Exercise goal:
Transcribe each entry exactly, without pictures.

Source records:
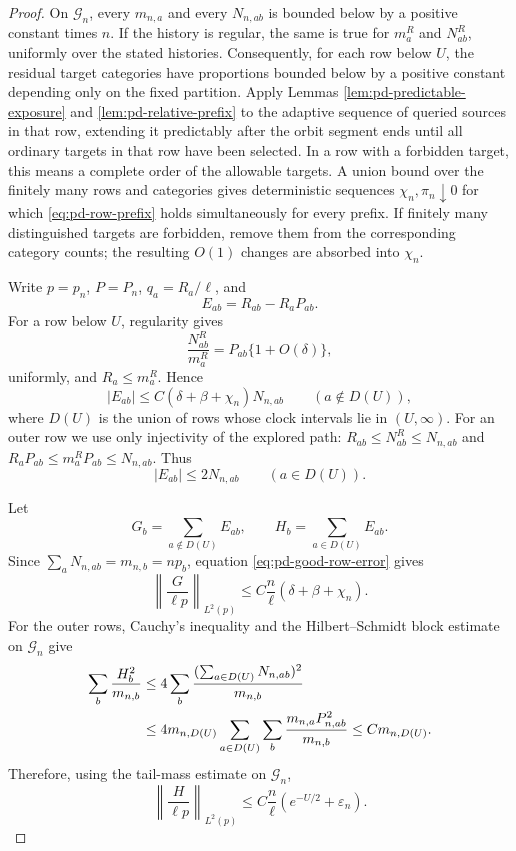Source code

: \documentclass[11pt]{article}
\theoremstyle{remark}
\begin{document}
\begin{proof}
On $\mathcal G_n$, every $m_{n,a}$ and every $N_{n,ab}$ is bounded below by a
positive constant times $n$.  If the history is regular, the same is true for
$m_a^R$ and $N_{ab}^R$, uniformly over the stated histories.  Consequently,
for each row below $U$, the residual target categories have proportions bounded
below by a positive constant depending only on the fixed partition.  Apply
Lemmas \ref{lem:pd-predictable-exposure} and
\ref{lem:pd-relative-prefix} to the adaptive sequence of queried sources in
that row, extending it predictably after the orbit segment ends until all
ordinary targets in that row have been selected.  In a row with a forbidden
target, this means a complete order of the allowable targets.  A union bound over the finitely many rows and categories gives
deterministic sequences $\chi_n,\pi_n\downarrow0$ for which
\eqref{eq:pd-row-prefix} holds simultaneously for every prefix.  If finitely
many distinguished targets are forbidden, remove them from the corresponding
category counts; the resulting $O(1)$ changes are absorbed into $\chi_n$.

Write $p=p_n$, $P=P_n$, $q_a=R_a/\ell$, and
\[
        E_{ab}=R_{ab}-R_aP_{ab}.
\]
For a row below $U$, regularity gives
\[
 \frac{N_{ab}^R}{m_a^R}=P_{ab}\{1+O(\delta)\},
\]
uniformly, and $R_a\le m_a^R$.  Hence
\begin{equation}
        |E_{ab}|
        \le C(\delta+\beta+\chi_n)N_{n,ab}
        \qquad(a\notin D(U)),
 \label{eq:pd-good-row-error}
\end{equation}
where $D(U)$ is the union of rows whose clock intervals lie in $(U,\infty)$.
For an outer row we use only injectivity of the explored path:
$R_{ab}\le N_{ab}^R\le N_{n,ab}$ and
$R_aP_{ab}\le m_a^RP_{ab}\le N_{n,ab}$.  Thus
\begin{equation}
        |E_{ab}|\le2N_{n,ab}
        \qquad(a\in D(U)).
 \label{eq:pd-bad-row-error}
\end{equation}

Let
\[
        G_b=\sum_{a\notin D(U)}E_{ab},
        \qquad H_b=\sum_{a\in D(U)}E_{ab}.
\]
Since $\sum_aN_{n,ab}=m_{n,b}=np_b$, equation
\eqref{eq:pd-good-row-error} gives
\begin{equation}
 \left\|\frac{G}{\ell p}\right\|_{L^2(p)}
 \le C\frac n\ell(\delta+\beta+\chi_n).
 \label{eq:pd-good-L2}
\end{equation}
For the outer rows, Cauchy's inequality and the Hilbert--Schmidt block estimate
on $\mathcal G_n$ give
\begin{align}
 \sum_b\frac{H_b^2}{m_{n,b}}
 &\le4\sum_b\frac{(\sum_{a\in D(U)}N_{n,ab})^2}{m_{n,b}}\notag\\
 &\le4m_{n,D(U)}
 \sum_{a\in D(U)}\sum_b
 \frac{m_{n,a}P_{n,ab}^2}{m_{n,b}}
 \le C m_{n,D(U)}.
 \label{eq:pd-bad-L2-raw}
\end{align}
Therefore, using the tail-mass estimate on $\mathcal G_n$,
\begin{equation}
 \left\|\frac{H}{\ell p}\right\|_{L^2(p)}
 \le C\frac n\ell
       \left(e^{-U/2}+\varepsilon_n\right).
 \label{eq:pd-bad-L2}
\end{equation}


\end{proof}
\end{document}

Answer box:
Source code

: \documentclass[11pt]{article}
\theoremstyle{remark}
\begin{document}
\begin{proof}
On $\mathcal G_n$, every $m_{n,a}$ and every $N_{n,ab}$ is bounded below by a
positive constant times $n$.  If the history is regular, the same is true for
$m_a^R$ and $N_{ab}^R$, uniformly over the stated histories.  Consequently,
for each row below $U$, the residual target categories have proportions bounded
below by a positive constant depending only on the fixed partition.  Apply
Lemmas \ref{lem:pd-predictable-exposure} and
\ref{lem:pd-relative-prefix} to the adaptive sequence of queried sources in
that row, extending it predictably after the orbit segment ends until all
ordinary targets in that row have been selected.  In a row with a forbidden
target, this means a complete order of the allowable targets.  A union bound over the finitely many rows and categories gives
deterministic sequences $\chi_n,\pi_n\downarrow0$ for which
\eqref{eq:pd-row-prefix} holds simultaneously for every prefix.  If finitely
many distinguished targets are forbidden, remove them from the corresponding
category counts; the resulting $O(1)$ changes are absorbed into $\chi_n$.

Write $p=p_n$, $P=P_n$, $q_a=R_a/\ell$, and
\[
        E_{ab}=R_{ab}-R_aP_{ab}.
\]
For a row below $U$, regularity gives
\[
 \frac{N_{ab}^R}{m_a^R}=P_{ab}\{1+O(\delta)\},
\]
uniformly, and $R_a\le m_a^R$.  Hence
\begin{equation}
        |E_{ab}|
        \le C(\delta+\beta+\chi_n)N_{n,ab}
        \qquad(a\notin D(U)),
 \label{eq:pd-good-row-error}
\end{equation}
where $D(U)$ is the union of rows whose clock intervals lie in $(U,\infty)$.
For an outer row we use only injectivity of the explored path:
$R_{ab}\le N_{ab}^R\le N_{n,ab}$ and
$R_aP_{ab}\le m_a^RP_{ab}\le N_{n,ab}$.  Thus
\begin{equation}
        |E_{ab}|\le2N_{n,ab}
        \qquad(a\in D(U)).
 \label{eq:pd-bad-row-error}
\end{equation}

Let
\[
        G_b=\sum_{a\notin D(U)}E_{ab},
        \qquad H_b=\sum_{a\in D(U)}E_{ab}.
\]
Since $\sum_aN_{n,ab}=m_{n,b}=np_b$, equation
\eqref{eq:pd-good-row-error} gives
\begin{equation}
 \left\|\frac{G}{\ell p}\right\|_{L^2(p)}
 \le C\frac n\ell(\delta+\beta+\chi_n).
 \label{eq:pd-good-L2}
\end{equation}
For the outer rows, Cauchy's inequality and the Hilbert--Schmidt block estimate
on $\mathcal G_n$ give
\begin{align}
 \sum_b\frac{H_b^2}{m_{n,b}}
 &\le4\sum_b\frac{(\sum_{a\in D(U)}N_{n,ab})^2}{m_{n,b}}\notag\\
 &\le4m_{n,D(U)}
 \sum_{a\in D(U)}\sum_b
 \frac{m_{n,a}P_{n,ab}^2}{m_{n,b}}
 \le C m_{n,D(U)}.
 \label{eq:pd-bad-L2-raw}
\end{align}
Therefore, using the tail-mass estimate on $\mathcal G_n$,
\begin{equation}
 \left\|\frac{H}{\ell p}\right\|_{L^2(p)}
 \le C\frac n\ell
       \left(e^{-U/2}+\varepsilon_n\right).
 \label{eq:pd-bad-L2}
\end{equation}


\end{proof}
\end{document}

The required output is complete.